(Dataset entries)
****************
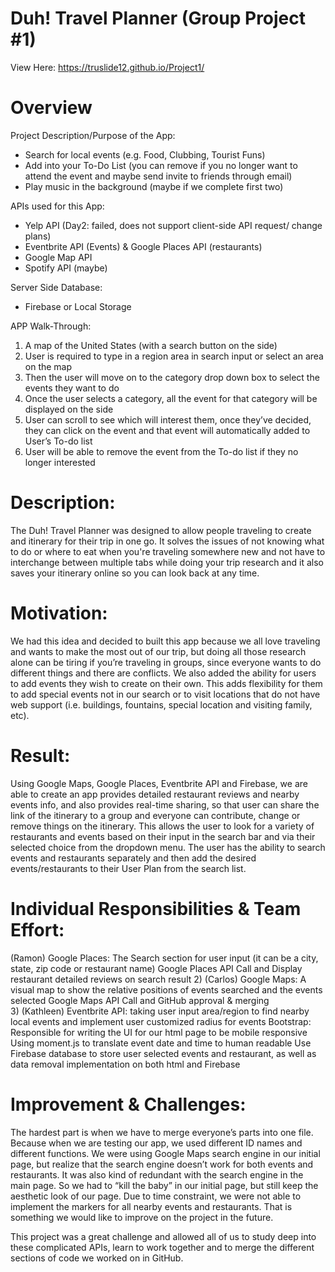 # Duh! Travel Planner (Group Project #1)

View Here: https://truslide12.github.io/Project1/

# Overview

Project Description/Purpose of the App:
- Search for local events (e.g. Food, Clubbing, Tourist Funs)
- Add into your To-Do List (you can remove if you no longer want to attend the event and maybe send invite to friends through email)
- Play music in the background (maybe if we complete first two)

APIs used for this App:
- Yelp API (Day2: failed, does not support client-side API request/ change plans)
- Eventbrite API (Events) & Google Places API (restaurants)
- Google Map API
- Spotify API (maybe) 

Server Side Database:
- Firebase or Local Storage

APP Walk-Through:
1) A map of the United States (with a search button on the side)
2) User is required to type in a region area in search input or select an area on the map 
3) Then the user will move on to the category drop down box to select the events they want to do 
4) Once the user selects a category, all the event for that category will be displayed on the side 
5) User can scroll to see which will interest them, once they’ve decided, they can click on the event and that event will automatically added to User’s To-do list
6) User will be able to remove the event from the To-do list if they no longer interested

# Description: 
The Duh! Travel Planner was designed to allow people traveling to create and itinerary for their trip in one go. It solves the issues of not knowing what to do or where to eat when you're traveling somewhere new and not have to interchange between multiple tabs while doing your trip research and it also saves your itinerary online so you can look back at any time.

# Motivation: 
We had this idea and decided to built this app because we all love traveling and wants to make the most out of our trip, but doing all those research alone can be tiring if you’re traveling in groups, since everyone wants to do different things and there are conflicts. We also added the ability for users to add events they wish to create on their own. This adds flexibility for them to add special events not in our search or to visit locations that do not have web support (i.e. buildings, fountains, special location and visiting family, etc). 

# Result: 
Using Google Maps, Google Places, Eventbrite API and Firebase, we are able to create an app provides detailed restaurant reviews and nearby events info, and also provides real-time sharing, so that user can share the link of the itinerary to a group and everyone can contribute, change or remove things on the itinerary. 
This allows the user to look for a variety of restaurants and events based on their input in the search bar and via their selected choice from the dropdown menu. The user has the ability to search events and restaurants separately and then add the desired events/restaurants to their User Plan from the search list. 

# Individual Responsibilities & Team Effort:
(Ramon) Google Places: The Search section for user input (it can be a city, state, zip code or restaurant name)
Google Places API Call and Display restaurant detailed reviews on search result
2) (Carlos) Google Maps: A visual map to show the relative positions of events searched and the events selected
Google Maps API Call and GitHub approval & merging  
3) (Kathleen) Eventbrite API: taking user input area/region to find nearby local events and implement user customized radius for events
Bootstrap: Responsible for writing the UI for our html page to be mobile responsive
Using moment.js to translate event date and time to human readable 
Use Firebase database to store user selected events and restaurant, as well as data removal implementation on both html and Firebase

# Improvement & Challenges: 
The hardest part is when we have to merge everyone’s parts into one file. Because when we are testing our app, we used different ID names and different functions. We were using Google Maps search engine in our initial page, but realize that the search engine doesn’t work for both events and restaurants. It was also kind of redundant with the search engine in the main page. So we had to “kill the baby” in our initial page, but still keep the aesthetic look of our page. Due to time constraint, we were not able to implement the markers for all nearby events and restaurants. That is something we would like to improve on the project in the future. 

This project was a great challenge and allowed all of us to study deep into these complicated APIs, learn to work together and to merge the different sections of code we worked on in GitHub.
****************
→ The problem: Every line above from the line with "Project Description/Purpose of" to the line with "1) A map of", inclusive, must be returned exactly; no other line belongs in the reply.

→ Response below:
Project Description/Purpose of the App:
- Search for local events (e.g. Food, Clubbing, Tourist Funs)
- Add into your To-Do List (you can remove if you no longer want to attend the event and maybe send invite to friends through email)
- Play music in the background (maybe if we complete first two)

APIs used for this App:
- Yelp API (Day2: failed, does not support client-side API request/ change plans)
- Eventbrite API (Events) & Google Places API (restaurants)
- Google Map API
- Spotify API (maybe) 

Server Side Database:
- Firebase or Local Storage

APP Walk-Through:
1) A map of the United States (with a search button on the side)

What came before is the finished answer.